Terr.ai

From light fittings to full renovations, Terri handles the search, the outreach, and the quotes. I built the product from 0>1.

What I Built

Complexities

The Outcome

Reflection

Home maintenance and repair is one of the most friction-filled consumer experiences that exists. Whether it's hanging a light, fixing a leak, or managing a full renovation, the process is the same: search, shortlist, call, wait, follow up, chase, compare. Repeat. Most people either give up, overpay for convenience, or spend hours doing work that shouldn't be their job.

Terr.ai was conceived to solve this at the root. Not by building a better directory, but by building an agent that handles the entire process on your behalf. Property owners and managers describe what they need. Terri takes it from there.

I designed the full Terr.ai product from zero, working within tight time constraints at an early stage of AI-native product development, building out a complete token architecture and component system in Cursor as part of the process.

The core user journey: a conversational intake flow where users describe their job, type, urgency, location, budget, in natural language. Terri processes the request, identifies and contacts relevant trusted providers, and returns a structured set of quotes for the user to review and act on. No calls. No chasing. No comparison paralysis.

For property managers handling multiple jobs simultaneously, I designed a dashboard layer that gave visibility across all active requests, status, providers contacted, quotes received, and actions required, in one coherent view.

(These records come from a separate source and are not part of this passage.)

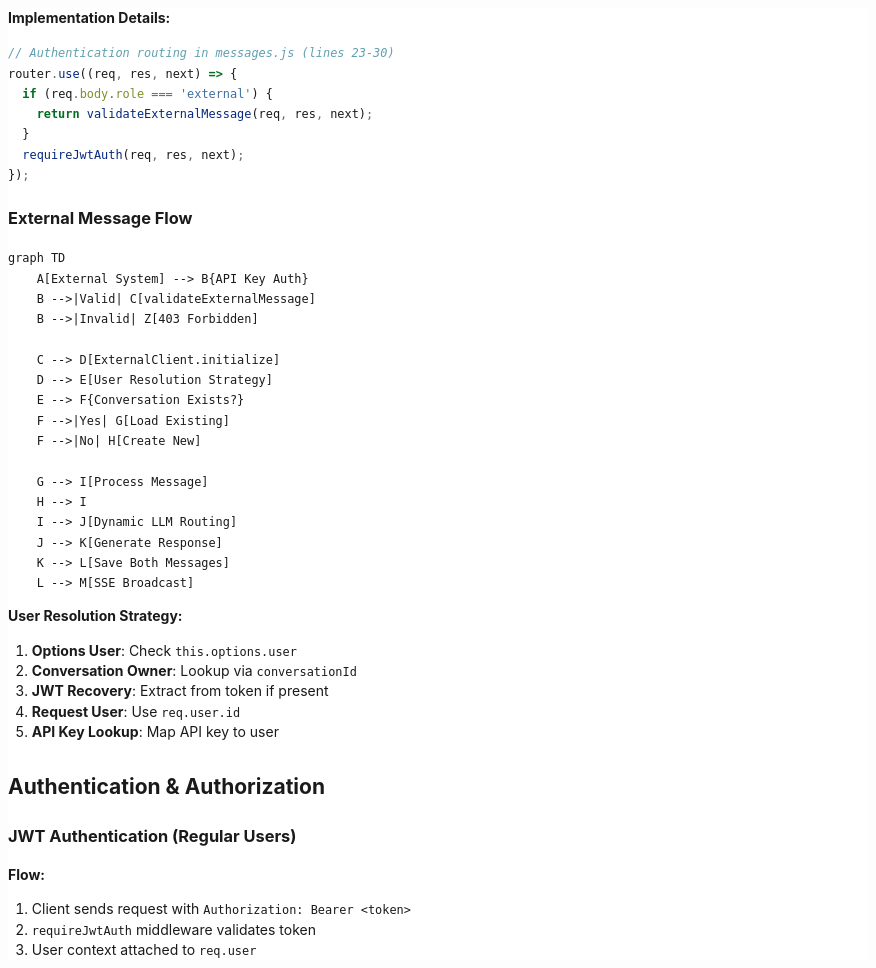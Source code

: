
 ```mermaid
```

**Implementation Details:**

```javascript
// Authentication routing in messages.js (lines 23-30)
router.use((req, res, next) => {
  if (req.body.role === 'external') {
    return validateExternalMessage(req, res, next);
  }
  requireJwtAuth(req, res, next);
});
```

### External Message Flow

```mermaid
graph TD
    A[External System] --> B{API Key Auth}
    B -->|Valid| C[validateExternalMessage]
    B -->|Invalid| Z[403 Forbidden]
    
    C --> D[ExternalClient.initialize]
    D --> E[User Resolution Strategy]
    E --> F{Conversation Exists?}
    F -->|Yes| G[Load Existing]
    F -->|No| H[Create New]
    
    G --> I[Process Message]
    H --> I
    I --> J[Dynamic LLM Routing]
    J --> K[Generate Response]
    K --> L[Save Both Messages]
    L --> M[SSE Broadcast]
```

**User Resolution Strategy:**

1. **Options User**: Check `this.options.user`
2. **Conversation Owner**: Lookup via `conversationId`
3. **JWT Recovery**: Extract from token if present
4. **Request User**: Use `req.user.id`
5. **API Key Lookup**: Map API key to user

## Authentication & Authorization

### JWT Authentication (Regular Users)

**Flow:**
1. Client sends request with `Authorization: Bearer <token>`
2. `requireJwtAuth` middleware validates token
3. User context attached to `req.user`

The design system was built to support the AI-native interaction patterns the product required: conversational states, loading and thinking states, confidence indicators, and the particular UX challenge of helping users trust an agent acting on their behalf.

Designing for agentic AI is a fundamentally different problem from designing for traditional software. The user isn't completing a form or navigating a flow, they're delegating. That delegation requires trust, and trust requires transparency.

The hardest design question was: how much does the user need to see of what Terri is doing? Show too little and it feels like a black box. Show too much and the value proposition collapses, if users have to review every step, they might as well have made the calls themselves.

I designed around confident minimalism: clear confirmation of what Terri had understood, a lightweight status layer showing progress without demanding attention, and a structured quote comparison view that made the final decision easy without burying the user in detail.

Working at the early stages of AI-native product design also meant navigating genuine uncertainty about what was technically feasible week to week. Building a flexible token and component system from the start was essential, it meant the UI could adapt as the product's capabilities evolved without requiring full redesigns.

Terr.ai shipped as a live product with active users. The platform handles the full job lifecycle, intake, provider outreach, quote collection, and comparison, without the user making a single call.

For property managers, the time saved across a portfolio of properties is significant: what previously required multiple hours of calls and follow-ups per job is reduced to a description and a decision. The design system established during the zero-to-one phase provides a scalable foundation for the product's continued development.

Terr.ai pushed me into territory that most product designers haven't had to navigate yet: what does good UX look like when the product is an agent, not an interface? The answer I landed on, confident minimalism, transparent progress, structured decision points, feels like a design pattern that's going to matter a great deal as AI-native products become the norm.

Building the token architecture in Cursor at this stage of AI tooling was also a formative experience. The workflow between design intent and implementation has changed permanently, and being early to that shift has shaped how I approach every project since.